Edmund Leung, Vancouver Society in Defence of Democratic Movement 
Canadian Prime Minister Mark Carney's 'strategic partnership' agreement he entered into with Chinese President Xi Jinping in Beijing includes a number of provisions that transcend the expansion of Chinese electric car imports at a preferential tariff rate in exchange for eased tariff barriers on Canadian canola, in Canada's 'reset' with China. According to Cheuk Kwan, co-chair of the Toronto Association for Democracy, speaking for the Canadian Coalition on Human Rights in China, "These are all Trojan horses."
 
Suddenly gone, the awareness and caution occasioned by Beijing's political interference in the 2019 and 2021 federal elections. At face value, the proposed collaboration reflect "people-to-people ties and cultural exchanges", investment in museums, support for "digital content creators" and "visual artists", heritage, education, "travel exchanges and cultural ties", not to mention cooperation in the "creative industries" at the "sub-national level". In other words the very soft-power that Beijing already utilizes to extend its global reach. Now legitimized rather than remaining furtive.
 
As for Beijing's cooperation in a mission to "combat corruption", cyber fraud and traffic in illegal synthetic drugs, the absurdity of the proposal lies in the obvious reality of China being the very icon of corruption, cyber fraud and illegal synthetic drug traffic. Fentanyl has made its mark throughout Canada for years, in deaths by overdose and the increase of opioid addiction with this most dangerous of chemical compounds. 
 
Clients wait outside of Insite, a supervised consumption site located in the Downtown Eastside, Vancouver, British Columbia
Overwhelmingly harmful fentanyl   Photograph: Getty Images
 
As for the memorandum of understanding between the Royal Canadian Mounted Police and China's Ministry of Public Security (dreaded by the Chinese citizenry), a series of scandals involving tortured witnesses and trumped-up corruption charges served to sever a similar, previous such collaboration of 25 years back. That, apart from the fact that a number of Public Security divisions from China were operating clandestine police stations in Montreal, Toronto and Vancouver to harass and threaten Chinese Canadians.
 
Public Safety Minister Gary Anandasangaree commented he was unable to provide any assurance that the pact would interfere with Beijing's persistent deployment of agents in Canada who spy on, intimidate, coerce individuals and organizations within diaspora communities in Canada, to target Chinese-Canadians.
 
In another area of troubling potential, Carney's agreement with Beijing would formalize Canadian operations of divisions of the Central Propaganda Department of the Chinese communist Party's central committee. These are arrangements with the full potential to enhance opportunities for a Propaganda Department deputy minister among others to expand control over media manipulation in Canada, as per the MOU signed by Canadian ambassador to China Jennifer May.
 
There are no independent journalists in the powerful China Media Group, they are, rather, professionally skilled propagandists working for the state. Reporters Without Borders cites China as the primary jailer of journalists among member states of the UN. In the past several decades Beijing's Canadian proxies have directed Chinese-language media in Canada or bully them into submission.   
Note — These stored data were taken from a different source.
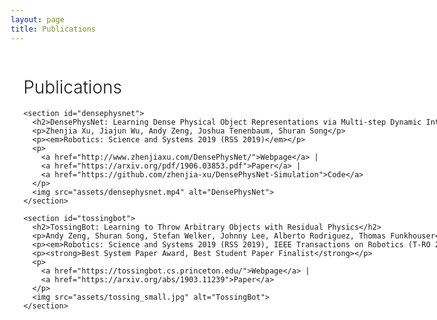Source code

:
 ```yaml
---
layout: page
title: Publications
---
```

<main>
<head>
<style>
/* 1. Enable smooth scrolling */
html {
  scroll-behavior: smooth;
}
/* 2. Make nav sticky */
main > nav {
  position: sticky;
  top: 5rem;
  align-self: start;
}
/* 3. ScrollSpy active styles (see JS tab for activation) */
.section-nav li.active > a {
  color: #333;
  font-weight: 500;
}
/* Sidebar Navigation */
.section-nav {
  padding-left: 0;
  border-left: 1px solid #efefef;
}
.section-nav a {
  text-decoration: none;
  display: block;
  padding: .125rem 0;
  color: #ccc;
  transition: all 50ms ease-in-out; /* 💡 This small transition makes setting of the active state smooth */
}
.section-nav a:hover,
.section-nav a:focus {
  color: #666;
}
/** Poor man's reset **/
* {
  box-sizing: border-box;
  }
html, body {
  background: #fff;
}
body {
  font-family: -apple-system, BlinkMacSystemFont, "Segoe UI", "Roboto", "Oxygen", "Ubuntu", "Cantarell", "Fira Sans", "Droid Sans", "Helvetica Neue", sans-serif;
}
ul, ol {
  list-style: none;
  margin: 0;
  padding: 0;
}
li {
  margin-left: 1rem;
}
h1 {
  font-weight: 300;
}
/** page layout **/
main {
  display: grid;
  grid-template-columns: 800px 300px;
  max-width: 1500px;
  width: 90%;
  margin: 0 auto;
}
/** enlarge the sections for this demo, so that we have a long scrollable page **/
section {
  padding-bottom: 10rem;
}
</style>
</head>
  <div>
    <h1>Publications</h1>
    
    <section id="densephysnet">
      <h2>DensePhysNet: Learning Dense Physical Object Representations via Multi-step Dynamic Interactions</h2>
      <p>Zhenjia Xu, Jiajun Wu, Andy Zeng, Joshua Tenenbaum, Shuran Song</p>
      <p><em>Robotics: Science and Systems 2019 (RSS 2019)</em></p>
      <p>
        <a href="http://www.zhenjiaxu.com/DensePhysNet/">Webpage</a> |
        <a href="https://arxiv.org/pdf/1906.03853.pdf">Paper</a> |
        <a href="https://github.com/zhenjia-xu/DensePhysNet-Simulation">Code</a>
      </p>
      <img src="assets/densephysnet.mp4" alt="DensePhysNet">
    </section>

    <section id="tossingbot">
      <h2>TossingBot: Learning to Throw Arbitrary Objects with Residual Physics</h2>
      <p>Andy Zeng, Shuran Song, Stefan Welker, Johnny Lee, Alberto Rodriguez, Thomas Funkhouser</p>
      <p><em>Robotics: Science and Systems 2019 (RSS 2019), IEEE Transactions on Robotics (T-RO 2020)</em></p>
      <p><strong>Best System Paper Award, Best Student Paper Finalist</strong></p>
      <p>
        <a href="https://tossingbot.cs.princeton.edu/">Webpage</a> |
        <a href="https://arxiv.org/abs/1903.11239">Paper</a>
      </p>
      <img src="assets/tossing_small.jpg" alt="TossingBot">
    </section>
  </div>
  
  <nav class="section-nav">
    <ol>
      <li><a href="#densephysnet">DensePhysNet</a></li>
      <li><a href="#tossingbot">TossingBot</a></li>
    </ol>
  </nav>
</main>
<script>
window.addEventListener('DOMContentLoaded', () => {
	const observer = new IntersectionObserver(entries => {
		entries.forEach(entry => {
			const id = entry.target.getAttribute('id');
			if (entry.intersectionRatio > 0) {
				document.querySelector(`nav li a[href="#${id}"]`).parentElement.classList.add('active');
			} else {
				document.querySelector(`nav li a[href="#${id}"]`).parentElement.classList.remove('active');
			}
		});
	});
	// Track all sections that have an `id` applied
	document.querySelectorAll('section[id]').forEach((section) => {
		observer.observe(section);
	});
});
</script>
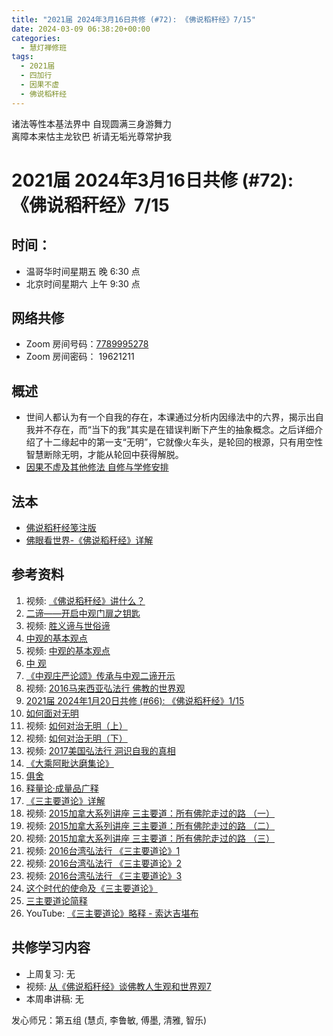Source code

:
 ```yaml
---
title: "2021届 2024年3月16日共修 (#72): 《佛说稻秆经》7/15"
date: 2024-03-09 06:38:20+00:00
categories:
  - 慧灯禅修班
tags:
  - 2021届
  - 四加行
  - 因果不虚
  - 佛说稻秆经
---
```

诸法等性本基法界中 自现圆满三身游舞力\
离障本来怙主龙钦巴 祈请无垢光尊常护我

# 2021届 2024年3月16日共修 (#72): 《佛说稻秆经》7/15

## 时间：

* 温哥华时间星期五 晚 6:30 点
* 北京时间星期六 上午 9:30 点

## 网络共修

* Zoom 房间号码：[7789995278](https://us02web.zoom.us/j/7789995278?pwd=VjZmbWJFY2k2K0E5RVB2cTNIQmhqUT09)
* Zoom 房间密码： 19621211

## 概述

* 世间人都认为有一个自我的存在，本课通过分析内因缘法中的六界，揭示出自我并不存在，而“当下的我”其实是在错误判断下产生的抽象概念。之后详细介绍了十二缘起中的第一支“无明”，它就像火车头，是轮回的根源，只有用空性智慧断除无明，才能从轮回中获得解脱。 
* [因果不虚及其他修法 自修与学修安排 ](https://fohuifayu.com/index.php/huideng-jiangtang/chanxiuke/zen-03/8655-zen03-ygbx?title=%E4%BD%9B%E8%AF%B4%E7%A8%BB%E7%A7%86%E7%BB%8F)

## 法本

* [](https://www.huidengvan.com/pages/fsdgj/)[](/f/up/佛眼看世界-《佛说稻秆经》详解.pdf)[佛说稻秆经笺注版](https://www.huidengvan.com/pages/fsdgj/)
* [佛眼看世界-《佛说稻秆经》详解](https://fohuifayu.com/index.php/huideng-zhiguang/dianzi-congshu/jingdian-jiedu/jingdian-jiedu-5)

## 参考资料[](https://www.huidengvan.com/posts/2023-08-05-2021%E5%B1%8A-2023%E5%B9%B48%E6%9C%8812%E6%97%A5%E5%85%B1%E4%BF%AE-46-%E8%BD%AE%E5%9B%9E%E8%BF%87%E6%82%A3%E6%95%B4%E4%BD%932-2%E4%B8%89%E6%A0%B9%E6%9C%AC%E8%8B%A6/)

1. 视频: [《佛说稻秆经》讲什么？ ](https://fohuifayu.com/index.php/shipin-jingcui/jingcai-shipin/3098-Y16123-Y09?title=)
2. [二谛——开启中观门扉之钥匙 ](https://fohuifayu.com/index.php/huideng-zhiguang/huideng-series/wu-ce/144-a00011?title=%E4%B8%89%E4%B8%BB%E8%A6%81%E9%81%93#anchor)
3. 视频: [胜义谛与世俗谛 ](https://fohuifayu.com/index.php/huideng-jiangtang/fofa-jianxiu/jichu-zhishi/736-l11046)
4. [中观的基本观点](https://fohuifayu.com/index.php/huideng-zhiguang/huideng-series/wu-ce/147-a00012) 
5. 视频: [中观的基本观点](https://fohuifayu.com/index.php/huideng-jiangtang/fofa-jianxiu/kong-xing/1837-b00112)
6. [中 观 ](https://www.zhihuihai.net/%E5%AD%A6%E4%BD%9B%E4%B9%8B%E5%AE%B6/%E9%AB%98%E7%BA%A7%E8%AF%BE%E7%A8%8B/%E4%B8%AD%E8%A7%82)
7. [《中观庄严论颂》传承与中观二谛开示](https://www.zhihuihai.net/%E5%AD%A6%E4%BD%9B%E4%B9%8B%E5%AE%B6/%E9%AB%98%E7%BA%A7%E8%AF%BE%E7%A8%8B/%E4%B8%AD%E8%A7%82/%E4%B8%AD%E8%A7%82%E5%BA%84%E4%B8%A5%E8%AE%BA/%E4%B8%AD%E8%A7%82%E4%BA%8C%E8%B0%9B%E5%BC%80%E7%A4%BA)
8. [](https://fohuifayu.com/index.php/other-column/xiangguan-jinglun/jingdian/yuanqi-jing/8377-d33?title=)[](https://fohuifayu.com/index.php/huideng-jiangtang/jingdian-jiedu/yuanqi-zan)视频: [2016马来西亚弘法行 佛教的世界观](https://fohuifayu.com/index.php/huideng-jiangtang/huanqiu-xilie/malai-xiya/1097-l16002)
9. [2021届 2024年1月20日共修 (#66): 《佛说稻秆经》1/15](https://www.huidengvan.com/posts/2024-01-06-2021%E5%B1%8A-2024%E5%B9%B41%E6%9C%8820%E6%97%A5%E5%85%B1%E4%BF%AE-66-%E4%BD%9B%E8%AF%B4%E7%A8%BB%E7%A7%86%E7%BB%8F1-5/)
10. [如何面对无明](https://fohuifayu.com/index.php/huideng-zhiguang/huideng-series/shi-ce/8194-a00121)
11. 视频: [](https://fohuifayu.com/index.php/huideng-jiangtang/fofa-jianxiu/ruhe-duizhi-fannao/591-l12009)[如何对治无明（上）](https://fohuifayu.com/index.php/huideng-jiangtang/fofa-jianxiu/ruhe-duizhi-fannao/591-l12009)
12. 视频: [](https://fohuifayu.com/index.php/shipin-jingcui/jingcai-shipin/3098-Y16123-Y09?title=)[如何对治无明（下）](https://fohuifayu.com/index.php/huideng-jiangtang/fofa-jianxiu/ruhe-duizhi-fannao/592-l12010)[](https://fohuifayu.com/index.php/huideng-jiangtang/fofa-jianxiu/ruhe-duizhi-fannao/592-l12010)
13. 视频: [2017美国弘法行 洞识自我的真相](https://fohuifayu.com/index.php/huideng-jiangtang/huanqiu-xilie/mei-guo/2390-l17032)
14. [《大乘阿毗达磨集论》](https://culture.pkstate.com/jingshu/5287.html)
15. [俱舍](https://www.zhihuihai.net/%E5%AD%A6%E4%BD%9B%E4%B9%8B%E5%AE%B6/%E4%BA%94%E9%83%A8%E5%A4%A7%E8%AE%BA/%E4%BF%B1%E8%88%8D)
16. [释量论·成量品广释](https://www.riyuebianzhao.com/%E4%BA%94%E8%AE%BA/%E9%87%8A%E9%87%8F%E8%AE%BA%E6%88%90%E9%87%8F%E5%93%81%E5%B9%BF%E9%87%8A)
17. [《三主要道论》详解 ](https://fohuifayu.com/index.php/huideng-zhiguang/dianzi-congshu/jingdian-jiedu/jingdian-jiedu-2/9008-a00060)
18. 视频: [2015加拿大系列讲座 三主要道：所有佛陀走过的路 （一）](https://fohuifayu.com/index.php/huideng-jiangtang/huanqiu-xilie/jia-na-da/1141-l15034)
19. 视频: [2015加拿大系列讲座 三主要道：所有佛陀走过的路 （二）  ](https://fohuifayu.com/index.php/huideng-jiangtang/huanqiu-xilie/jia-na-da/1139-l15035)
20. 视频: [2015加拿大系列讲座 三主要道：所有佛陀走过的路 （三）](https://fohuifayu.com/index.php/huideng-jiangtang/huanqiu-xilie/jia-na-da/1140-l15036)
21. 视频: [2016台湾弘法行 《三主要道论》1 ](https://fohuifayu.com/index.php/huideng-jiangtang/huanqiu-xilie/taiwan-diqu/1114-l16022)
22. 视频: [2016台湾弘法行 《三主要道论》2](https://fohuifayu.com/index.php/huideng-jiangtang/huanqiu-xilie/taiwan-diqu/1115-l16023) 
23. 视频: [2016台湾弘法行 《三主要道论》3](https://fohuifayu.com/index.php/huideng-jiangtang/huanqiu-xilie/taiwan-diqu/1116-l16024)
24. [这个时代的使命及《三主要道论》](https://www.zhihuihai.net/%E6%B3%95%E9%9B%A8%E6%99%AE%E6%B6%A6/%E7%BD%91%E7%BB%9C%E5%BC%80%E7%A4%BA/%E8%BF%99%E4%B8%AA%E6%97%B6%E4%BB%A3%E7%9A%84%E4%BD%BF%E5%91%BD%E4%B8%8E%E4%B8%89%E4%B8%BB%E8%A6%81%E9%81%93)
25. [三主要道论简释](https://mingguang.im/reading/%E4%B8%89%E4%B8%BB%E8%A6%81%E9%81%93%E8%AE%BA%E7%AE%80%E9%87%8A)
26. YouTube:  [《三主要道论》略释 - 索达吉堪布 ](https://www.youtube.com/watch?v=wdDE5aENOyw)

## **共修学习内容**

* 上周复习: [](https://www.huidengvan.com/f/up/%E4%B8%B2%E8%AE%B2%E7%A8%BF-%E7%94%9F%E8%8B%A6%E8%80%81%E8%8B%A6.ppt)[](https://www.huidengvan.com/f/up/%E4%B8%8A%E5%91%A8%E5%A4%8D%E4%B9%A0-%E7%97%85%E8%8B%A6.docx)[](https://www.huidengvan.com/f/up/%E4%B8%B2%E8%AE%B2%E7%A8%BF-%E7%88%B1%E5%88%AB%E7%A6%BB%E8%8B%A6.docx)[](/f/up/上周复习-不欲临苦.docx)无
* [](/f/up/串讲稿-人生八苦.pdf)视频: [从《佛说稻秆经》谈佛教人生观和世界观7 ](https://fohuifayu.com/index.php/huideng-jiangtang/jingdian-jiedu/foshuo-daoganjing/2462-l17078)
* 本周串讲稿: [](https://www.huidengvan.com/f/up/%E4%B8%B2%E8%AE%B2%E7%A8%BF-%E7%94%9F%E8%8B%A6%E8%80%81%E8%8B%A6.ppt)[](https://www.huidengvan.com/f/up/%E4%B8%8A%E5%91%A8%E5%A4%8D%E4%B9%A0-%E7%97%85%E8%8B%A6.docx)[](https://www.huidengvan.com/f/up/%E4%B8%B2%E8%AE%B2%E7%A8%BF-%E7%88%B1%E5%88%AB%E7%A6%BB%E8%8B%A6.docx)[](/f/up/上周复习-不欲临苦.docx)无

发心师兄：第五组 (慧贞, 李鲁敏, 傅墨, 清雅, 智乐)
"If the Chinese police have the ability to request information from Canada in their ongoing investigations, it's very bad news."
"If we feel compelled to share information -- names and addresses or whatever -- we would simply be enabling China's transnational repression."
Charles Burton, former diplomat, China expert
Getty Images Aerial view showing hundreds of new energy vehicles waiting to be loaded onto a ro-ro ship for export at Taicang Port on January 15, 2025 in Taicang, Suzhou City, Jiangsu Province of China.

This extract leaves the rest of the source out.